EXERCISE DIRECTIONS >>
Return every line of the listing that includes the string "from".

DATA FOR REVIEW >>

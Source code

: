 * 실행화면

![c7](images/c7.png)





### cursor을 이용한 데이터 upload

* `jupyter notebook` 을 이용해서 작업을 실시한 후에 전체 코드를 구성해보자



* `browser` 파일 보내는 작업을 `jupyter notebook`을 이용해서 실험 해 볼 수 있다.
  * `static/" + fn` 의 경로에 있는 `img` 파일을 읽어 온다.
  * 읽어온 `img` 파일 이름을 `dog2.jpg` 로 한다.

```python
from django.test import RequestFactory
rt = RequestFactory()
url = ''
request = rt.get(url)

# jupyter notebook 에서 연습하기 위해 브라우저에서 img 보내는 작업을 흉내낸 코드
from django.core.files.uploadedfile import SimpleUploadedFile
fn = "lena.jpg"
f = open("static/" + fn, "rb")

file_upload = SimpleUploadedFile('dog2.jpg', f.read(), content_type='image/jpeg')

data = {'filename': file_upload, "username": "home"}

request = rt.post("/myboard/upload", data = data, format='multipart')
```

==

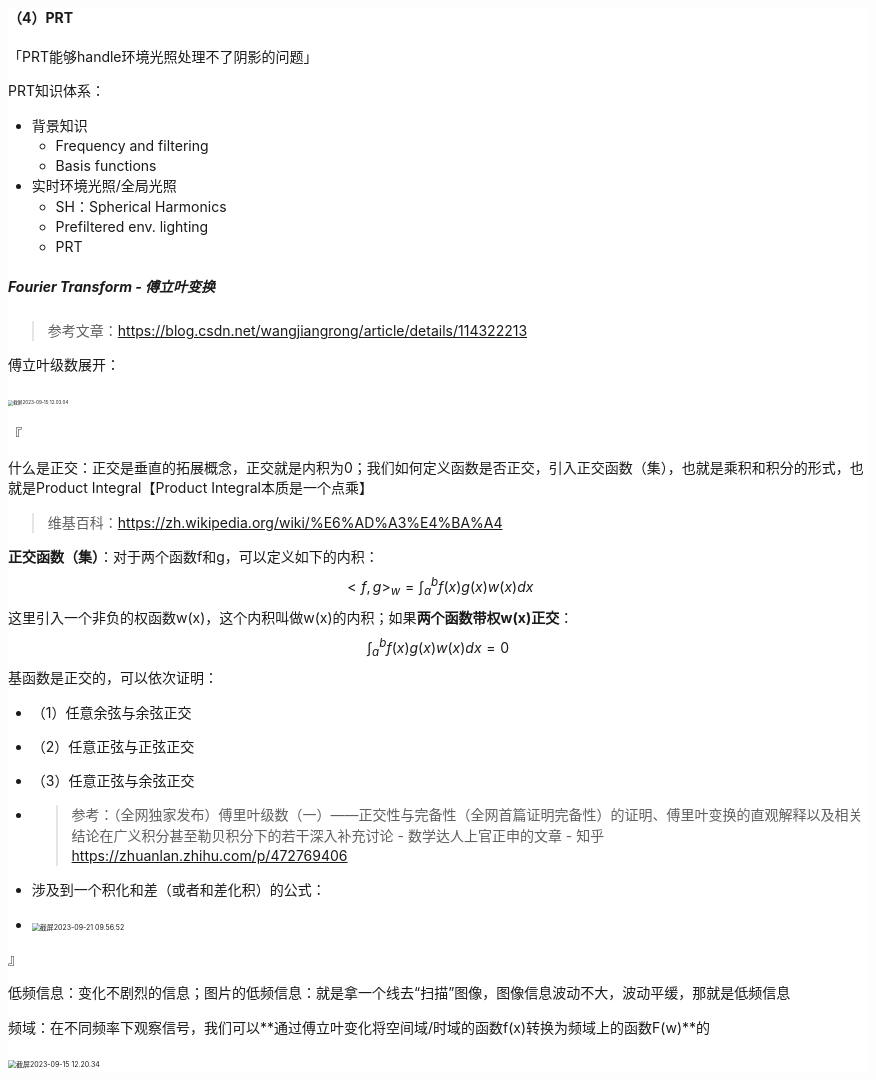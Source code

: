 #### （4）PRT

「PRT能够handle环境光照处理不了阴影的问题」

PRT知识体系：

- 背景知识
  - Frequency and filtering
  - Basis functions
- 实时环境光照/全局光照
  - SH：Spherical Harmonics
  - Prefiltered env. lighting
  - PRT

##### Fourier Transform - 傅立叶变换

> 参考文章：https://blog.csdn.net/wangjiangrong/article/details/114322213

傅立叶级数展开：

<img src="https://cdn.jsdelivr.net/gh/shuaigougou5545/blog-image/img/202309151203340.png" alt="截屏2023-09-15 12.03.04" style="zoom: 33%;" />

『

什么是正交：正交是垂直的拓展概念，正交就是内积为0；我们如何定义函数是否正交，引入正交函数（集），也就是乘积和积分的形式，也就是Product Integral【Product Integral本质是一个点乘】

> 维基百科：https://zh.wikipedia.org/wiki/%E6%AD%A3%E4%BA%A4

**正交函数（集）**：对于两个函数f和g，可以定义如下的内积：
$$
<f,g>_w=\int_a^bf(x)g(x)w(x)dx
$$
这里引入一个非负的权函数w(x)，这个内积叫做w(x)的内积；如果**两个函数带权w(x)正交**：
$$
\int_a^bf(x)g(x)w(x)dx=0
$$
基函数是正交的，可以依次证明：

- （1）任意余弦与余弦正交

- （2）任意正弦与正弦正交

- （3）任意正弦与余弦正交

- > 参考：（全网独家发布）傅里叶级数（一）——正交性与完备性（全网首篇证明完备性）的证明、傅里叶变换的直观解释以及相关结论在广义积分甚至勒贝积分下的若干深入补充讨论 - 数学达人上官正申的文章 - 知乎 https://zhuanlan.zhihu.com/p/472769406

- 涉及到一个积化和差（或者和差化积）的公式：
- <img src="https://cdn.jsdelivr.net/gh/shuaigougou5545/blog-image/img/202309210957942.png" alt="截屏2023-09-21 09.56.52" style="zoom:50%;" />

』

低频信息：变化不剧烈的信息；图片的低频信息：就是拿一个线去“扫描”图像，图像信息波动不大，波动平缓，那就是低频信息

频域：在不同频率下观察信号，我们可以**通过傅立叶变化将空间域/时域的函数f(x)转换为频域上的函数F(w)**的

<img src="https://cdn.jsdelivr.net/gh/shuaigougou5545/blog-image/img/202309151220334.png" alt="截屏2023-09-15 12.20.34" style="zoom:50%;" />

...

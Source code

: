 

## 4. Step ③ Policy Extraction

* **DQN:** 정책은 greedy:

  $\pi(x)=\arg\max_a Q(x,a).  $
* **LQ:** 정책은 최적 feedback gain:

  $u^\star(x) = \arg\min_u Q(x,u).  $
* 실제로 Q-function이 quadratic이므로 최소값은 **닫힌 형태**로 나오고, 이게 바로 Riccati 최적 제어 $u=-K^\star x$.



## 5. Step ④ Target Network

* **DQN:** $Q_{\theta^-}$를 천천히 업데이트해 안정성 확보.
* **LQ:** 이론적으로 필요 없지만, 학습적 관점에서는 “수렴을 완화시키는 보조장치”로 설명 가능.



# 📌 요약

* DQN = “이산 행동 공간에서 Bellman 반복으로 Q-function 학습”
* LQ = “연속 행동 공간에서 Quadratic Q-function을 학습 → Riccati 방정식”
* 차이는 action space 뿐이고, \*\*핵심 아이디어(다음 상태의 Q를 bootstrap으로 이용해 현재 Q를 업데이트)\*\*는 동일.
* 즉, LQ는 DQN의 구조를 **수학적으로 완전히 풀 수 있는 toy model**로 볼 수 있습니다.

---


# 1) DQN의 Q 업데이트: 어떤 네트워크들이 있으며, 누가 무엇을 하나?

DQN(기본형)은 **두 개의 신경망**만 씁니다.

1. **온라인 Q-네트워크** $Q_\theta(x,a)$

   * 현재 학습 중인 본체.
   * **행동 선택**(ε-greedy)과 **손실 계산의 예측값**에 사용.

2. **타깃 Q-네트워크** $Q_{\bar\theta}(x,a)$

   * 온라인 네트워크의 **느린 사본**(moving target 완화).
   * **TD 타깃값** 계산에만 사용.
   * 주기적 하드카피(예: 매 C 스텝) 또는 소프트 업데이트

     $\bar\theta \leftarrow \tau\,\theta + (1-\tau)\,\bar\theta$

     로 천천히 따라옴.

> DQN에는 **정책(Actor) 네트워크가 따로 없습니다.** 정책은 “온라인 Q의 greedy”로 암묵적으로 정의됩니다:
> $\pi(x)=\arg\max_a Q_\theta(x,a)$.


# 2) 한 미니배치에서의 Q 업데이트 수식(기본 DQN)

YOUR RESPONSE >>
from django.test import RequestFactory
from django.core.files.uploadedfile import SimpleUploadedFile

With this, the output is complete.